„Hel is eeuwige scheiding van God”
Vrijwel alle respondenten in het onderzoek van CV.Koers geloven in het bestaan van de hel. Maar op de vraag wat de hel is, wordt zeer verschillend geantwoord. Zo ziet 43 procent van de ondervraagde predikanten de hel niet als plaats van eeuwige kwelling, maar als een eeuwige scheiding van God.

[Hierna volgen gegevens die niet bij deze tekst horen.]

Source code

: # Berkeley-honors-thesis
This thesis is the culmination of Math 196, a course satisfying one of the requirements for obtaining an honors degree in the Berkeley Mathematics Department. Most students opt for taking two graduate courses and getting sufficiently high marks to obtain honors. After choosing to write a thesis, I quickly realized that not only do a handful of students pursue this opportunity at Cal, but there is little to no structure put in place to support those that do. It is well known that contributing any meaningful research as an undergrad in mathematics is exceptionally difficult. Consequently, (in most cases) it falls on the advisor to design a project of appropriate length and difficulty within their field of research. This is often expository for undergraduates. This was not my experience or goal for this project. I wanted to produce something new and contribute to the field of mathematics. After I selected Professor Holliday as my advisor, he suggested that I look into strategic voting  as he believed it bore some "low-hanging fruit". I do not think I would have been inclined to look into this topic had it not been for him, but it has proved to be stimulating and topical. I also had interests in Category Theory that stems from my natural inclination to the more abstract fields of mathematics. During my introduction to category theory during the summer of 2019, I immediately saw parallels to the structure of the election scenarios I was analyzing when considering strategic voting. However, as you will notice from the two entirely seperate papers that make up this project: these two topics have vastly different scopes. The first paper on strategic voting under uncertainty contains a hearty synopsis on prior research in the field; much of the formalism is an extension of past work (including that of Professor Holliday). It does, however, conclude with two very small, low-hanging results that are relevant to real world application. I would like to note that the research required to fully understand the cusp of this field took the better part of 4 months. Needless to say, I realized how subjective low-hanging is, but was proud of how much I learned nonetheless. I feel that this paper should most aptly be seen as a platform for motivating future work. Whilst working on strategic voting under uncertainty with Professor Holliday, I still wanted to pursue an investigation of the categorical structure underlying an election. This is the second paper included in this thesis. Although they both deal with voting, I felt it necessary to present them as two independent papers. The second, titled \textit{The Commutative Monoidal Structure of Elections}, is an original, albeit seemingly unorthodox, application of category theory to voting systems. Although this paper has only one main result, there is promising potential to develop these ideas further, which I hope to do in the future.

De respons in het onderzoek was het grootst onder predikanten van de Gereformeerde Bond en de Gereformeerde Kerken vrijgemaakt. Deze denominaties komen tegelijk als meest traditioneel uit de bus, aldus een persbericht van CV.Koers. De respons was het laagst onder Nederlands gereformeerde predikanten, die veruit het minst traditioneel antwoordden.
De traditionele opvattingen over de hel als plaats van eeuwige kwelling staan, volgens het onderzoek, stevig onder druk. Meer dan de helft van de predikanten gelooft niet dat de hel een plaats van eeuwige kwelling is. Liever spreekt men van „gescheiden zijn van God.” „De moeite met wat eeuwenlang een nagenoeg onbetwist dogma in de kerk was, blijkt groot”, aldus het opinieblad. Zo zegt een op de vier gemeenteleden de hel te ervaren als een „echt moeilijk punt in het geloof.” Eenderde van de predikanten preekt nooit over de hel. Voor 21 procent van de ondervraagde voorgangers is het langer dan twee of zelfs vijf jaar geleden dat ze over de hel preekten. Van de predikanten vindt 27 procent de hel zo’n lastig onderwerp dat we er maar niet te veel en te concreet over moeten spreken „zeker niet met buitenkerkelijken.” Volgens het onderzoek vindt 28 procent van de predikanten de hel eigenlijk maar een theoretische kwestie; voor je geloofsleven „doet het er niet zo toe.”
Slechts 6 procent van de ondervraagde predikanten preekt veelvuldig over de hel. In Gereformeerde-Bondsgemeenten wordt nog het meest over de hel gepreekt: een op de vijf predikanten doet dat veelvuldig. Van de ondervraagde predikanten uit de Christelijke Gereformeerde Kerken (CGK), de Nederlands gereformeerde kerken (NGK) en de evangelische gemeenten zegt niemand vaak over dit onderwerp te preken. „Het is niet zo dat ik het niet ter sprake wil brengen”, tekent een predikant uit de CGK aan, „maar ik worstel met de vraag hoe, wanneer en op wat voor een manier.”
Juist in de kerken waar het minst over de hel gepreekt wordt, leeft de grootste moeite. De stelling dat preken over de hel angst oproepen, wordt volgens CV.Koers door de resultaten van het onderzoek weerlegd. Juist van de ondervraagden uit de NGK antwoordde 8 procent bevestigend op de vraag ”Bent u bang dat u misschien zelf in de hel zult komen?”. Onder de Gereformeerde Bonders antwoordde niemand bevestigend op deze vraag.
Van de CGK-predikanten ziet 17 procent de hel wel als een plaats van eeuwige kwelling. In de NGK is dat 13 procent, bij de predikanten uit de Gereformeerde Kerken vrijgemaakt 74 procent en onder de Gereformeerde-Bondspredikanten 75 procent.
De gemeenteleden antwoordden volgens het onderzoek een stuk behoudender. Tweederde van hen denkt dat de hel een plaats van eeuwige kwelling is. Eenderde denkt dat het geen plaats is van kwelling, maar een eeuwige scheiding van God. „Of hebben de predikanten eerlijker geantwoord omdat hun enquête anoniem was?”, zo vraagt CV.Koers zich af.
Op de vraag in hoeverre de wetenschap dat er een eeuwig oordeel is een drijfveer is om het Evangelie te verkondigen, antwoordt 42 procent van de evangelischen en 38 procent van de Gereformeerde Bonders bevestigend. Onder Nederlands gereformeerden is dit 8 procent. Onder de ondervraagde CV.Koers-lezers die behoren tot de Gereformeerde Gemeenten is 96 procent van mening dat de hel een plaats van eeuwige kwelling is. Achttien procent zegt dat dit hen beweegt tot de verkondiging van het Evangelie en 68 procent geeft aan dat het daar niet van komt.